### WHAT THIS TASK INVOLVES
A copy is needed of each line in the records that has the word "long".

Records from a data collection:
*** Block opens ***

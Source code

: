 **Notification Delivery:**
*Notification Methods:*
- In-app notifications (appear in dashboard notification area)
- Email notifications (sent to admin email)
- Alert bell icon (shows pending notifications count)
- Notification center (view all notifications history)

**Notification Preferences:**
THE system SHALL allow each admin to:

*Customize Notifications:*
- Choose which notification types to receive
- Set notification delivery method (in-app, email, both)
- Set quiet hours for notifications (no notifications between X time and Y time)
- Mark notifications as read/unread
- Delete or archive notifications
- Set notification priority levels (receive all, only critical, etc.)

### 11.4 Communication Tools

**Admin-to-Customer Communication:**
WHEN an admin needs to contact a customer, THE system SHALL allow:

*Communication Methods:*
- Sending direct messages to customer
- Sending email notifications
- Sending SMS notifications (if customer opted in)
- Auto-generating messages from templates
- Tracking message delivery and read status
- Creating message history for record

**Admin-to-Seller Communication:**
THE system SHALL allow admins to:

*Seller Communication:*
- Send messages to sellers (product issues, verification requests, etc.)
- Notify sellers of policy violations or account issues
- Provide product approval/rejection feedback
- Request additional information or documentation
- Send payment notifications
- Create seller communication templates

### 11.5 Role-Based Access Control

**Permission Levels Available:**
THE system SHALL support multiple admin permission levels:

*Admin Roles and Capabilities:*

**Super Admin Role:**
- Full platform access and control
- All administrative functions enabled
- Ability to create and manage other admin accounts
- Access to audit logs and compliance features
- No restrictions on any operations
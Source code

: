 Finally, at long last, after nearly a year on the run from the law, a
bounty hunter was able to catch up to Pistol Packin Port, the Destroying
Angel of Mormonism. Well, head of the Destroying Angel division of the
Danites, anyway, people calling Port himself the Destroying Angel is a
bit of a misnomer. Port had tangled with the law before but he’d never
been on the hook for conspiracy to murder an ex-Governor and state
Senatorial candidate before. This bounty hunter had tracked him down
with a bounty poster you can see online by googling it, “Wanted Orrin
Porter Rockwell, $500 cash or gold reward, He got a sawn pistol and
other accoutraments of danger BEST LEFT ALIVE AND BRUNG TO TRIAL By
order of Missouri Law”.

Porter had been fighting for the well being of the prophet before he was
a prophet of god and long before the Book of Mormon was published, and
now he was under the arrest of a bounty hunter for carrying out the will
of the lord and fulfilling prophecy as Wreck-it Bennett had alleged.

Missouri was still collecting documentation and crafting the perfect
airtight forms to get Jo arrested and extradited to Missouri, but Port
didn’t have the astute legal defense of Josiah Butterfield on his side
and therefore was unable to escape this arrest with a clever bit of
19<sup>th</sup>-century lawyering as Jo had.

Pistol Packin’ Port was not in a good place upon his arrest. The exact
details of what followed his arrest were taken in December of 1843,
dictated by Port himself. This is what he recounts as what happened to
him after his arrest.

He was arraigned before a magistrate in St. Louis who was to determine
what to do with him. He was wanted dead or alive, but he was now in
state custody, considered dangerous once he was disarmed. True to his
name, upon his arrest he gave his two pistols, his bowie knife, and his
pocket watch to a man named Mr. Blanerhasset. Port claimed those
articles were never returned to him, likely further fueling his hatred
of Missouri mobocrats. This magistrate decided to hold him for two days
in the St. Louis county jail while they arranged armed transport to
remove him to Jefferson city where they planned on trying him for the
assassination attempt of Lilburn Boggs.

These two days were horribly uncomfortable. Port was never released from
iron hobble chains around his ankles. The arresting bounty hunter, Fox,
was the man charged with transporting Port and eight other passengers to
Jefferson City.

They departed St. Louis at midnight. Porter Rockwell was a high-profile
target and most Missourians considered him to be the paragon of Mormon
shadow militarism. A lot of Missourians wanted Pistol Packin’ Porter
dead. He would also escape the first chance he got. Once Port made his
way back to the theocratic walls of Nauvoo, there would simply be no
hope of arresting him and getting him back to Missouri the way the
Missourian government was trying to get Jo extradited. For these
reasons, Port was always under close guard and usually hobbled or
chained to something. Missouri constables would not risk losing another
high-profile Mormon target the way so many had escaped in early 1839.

*** Block closes ***

### REPLY TO THE EXERCISE
: Finally, at long last, after nearly a year on the run from the law, a
a prophet of god and long before the Book of Mormon was published, and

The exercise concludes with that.